◆ Problem statement
Only the text belongs in the copy: repeat each record exactly, without pictures.

◆ Data
^^^^^^^^

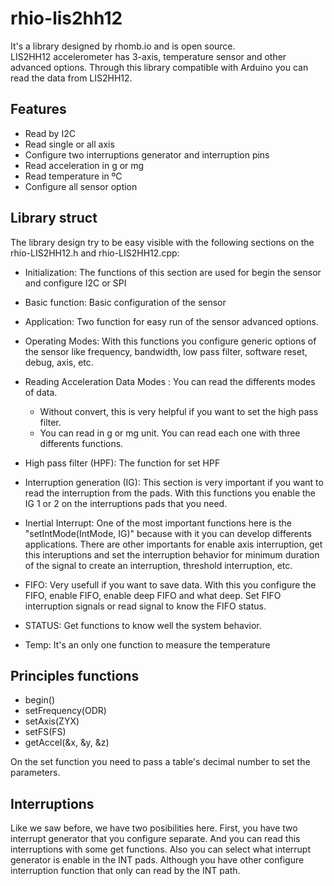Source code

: # rhio-lis2hh12

It's a library designed by rhomb.io and is open source.  
LIS2HH12 accelerometer has 3-axis, temperature sensor and other advanced options. Through this library compatible with Arduino you can read the data from LIS2HH12.

## Features  

+ Read by I2C
+ Read single or all axis  
+ Configure two interruptions generator and interruption pins
+ Read acceleration in g or mg 
+ Read temperature in ºC
+ Configure all sensor option

## Library struct

The library design try to be easy visible with the following sections on the rhio-LIS2HH12.h and rhio-LIS2HH12.cpp:  

+ Initialization: The functions of this section are used for begin the sensor and configure I2C or SPI  

+ Basic function: Basic configuration of the sensor

+ Application: Two function for easy run of the sensor advanced options.

+ Operating Modes: With this functions you configure generic options of the sensor like frequency, bandwidth, low pass filter, software reset, debug, axis, etc. 

+ Reading Acceleration Data Modes : You can read the differents modes of data. 
  * Without convert, this is very helpful if you want to set the high pass filter.  
  *  You can read in g or mg unit. You can read each one with three differents functions.

+ High pass filter (HPF): The function for set HPF  
  
+ Interruption generation (IG): This section is very important if you want to read the interruption from the pads. With this functions you enable the IG 1 or 2 on the interruptions pads that you need.  

+ Inertial Interrupt: One of the most important functions here is the "setIntMode(IntMode, IG)" because with it you can develop differents applications. There are other importants for enable axis interruption, get this interuptions and set the interruption behavior for minimum duration of the signal to create an interruption, threshold interruption, etc.  
  
+ FIFO: Very usefull if you want to save data. With this you configure the FIFO, enable FIFO, enable deep FIFO and what deep. Set FIFO interruption signals or read signal to know the FIFO status.  
  
+ STATUS: Get functions to know well the system behavior.

+ Temp: It's an only one function to measure the temperature

## Principles functions 

+ begin() 
+ setFrequency(ODR)
+ setAxis(ZYX)
+ setFS(FS) 
+ getAccel(&x, &y, &z)

On the set function you need to pass a table's decimal number to set the parameters. 

## Interruptions  

Like we saw before, we have two posibilities here. First, you have two interrupt generator that you configure separate. And you can read this interruptions with some get functions. Also you can select what interrupt generator is enable in the INT pads. Although you have other configure interruption function that only can read by the INT path.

^^^^^^^^

◆ Answer to this problem
Source code

: # rhio-lis2hh12

It's a library designed by rhomb.io and is open source.  
LIS2HH12 accelerometer has 3-axis, temperature sensor and other advanced options. Through this library compatible with Arduino you can read the data from LIS2HH12.

## Features  

+ Read by I2C
+ Read single or all axis  
+ Configure two interruptions generator and interruption pins
+ Read acceleration in g or mg 
+ Read temperature in ºC
+ Configure all sensor option

## Library struct

The library design try to be easy visible with the following sections on the rhio-LIS2HH12.h and rhio-LIS2HH12.cpp:  

+ Initialization: The functions of this section are used for begin the sensor and configure I2C or SPI  

+ Basic function: Basic configuration of the sensor

+ Application: Two function for easy run of the sensor advanced options.

+ Operating Modes: With this functions you configure generic options of the sensor like frequency, bandwidth, low pass filter, software reset, debug, axis, etc. 

+ Reading Acceleration Data Modes : You can read the differents modes of data. 
  * Without convert, this is very helpful if you want to set the high pass filter.  
  *  You can read in g or mg unit. You can read each one with three differents functions.

+ High pass filter (HPF): The function for set HPF  
  
+ Interruption generation (IG): This section is very important if you want to read the interruption from the pads. With this functions you enable the IG 1 or 2 on the interruptions pads that you need.  

+ Inertial Interrupt: One of the most important functions here is the "setIntMode(IntMode, IG)" because with it you can develop differents applications. There are other importants for enable axis interruption, get this interuptions and set the interruption behavior for minimum duration of the signal to create an interruption, threshold interruption, etc.  
  
+ FIFO: Very usefull if you want to save data. With this you configure the FIFO, enable FIFO, enable deep FIFO and what deep. Set FIFO interruption signals or read signal to know the FIFO status.  
  
+ STATUS: Get functions to know well the system behavior.

+ Temp: It's an only one function to measure the temperature

## Principles functions 

+ begin() 
+ setFrequency(ODR)
+ setAxis(ZYX)
+ setFS(FS) 
+ getAccel(&x, &y, &z)

On the set function you need to pass a table's decimal number to set the parameters. 

## Interruptions  

Like we saw before, we have two posibilities here. First, you have two interrupt generator that you configure separate. And you can read this interruptions with some get functions. Also you can select what interrupt generator is enable in the INT pads. Although you have other configure interruption function that only can read by the INT path.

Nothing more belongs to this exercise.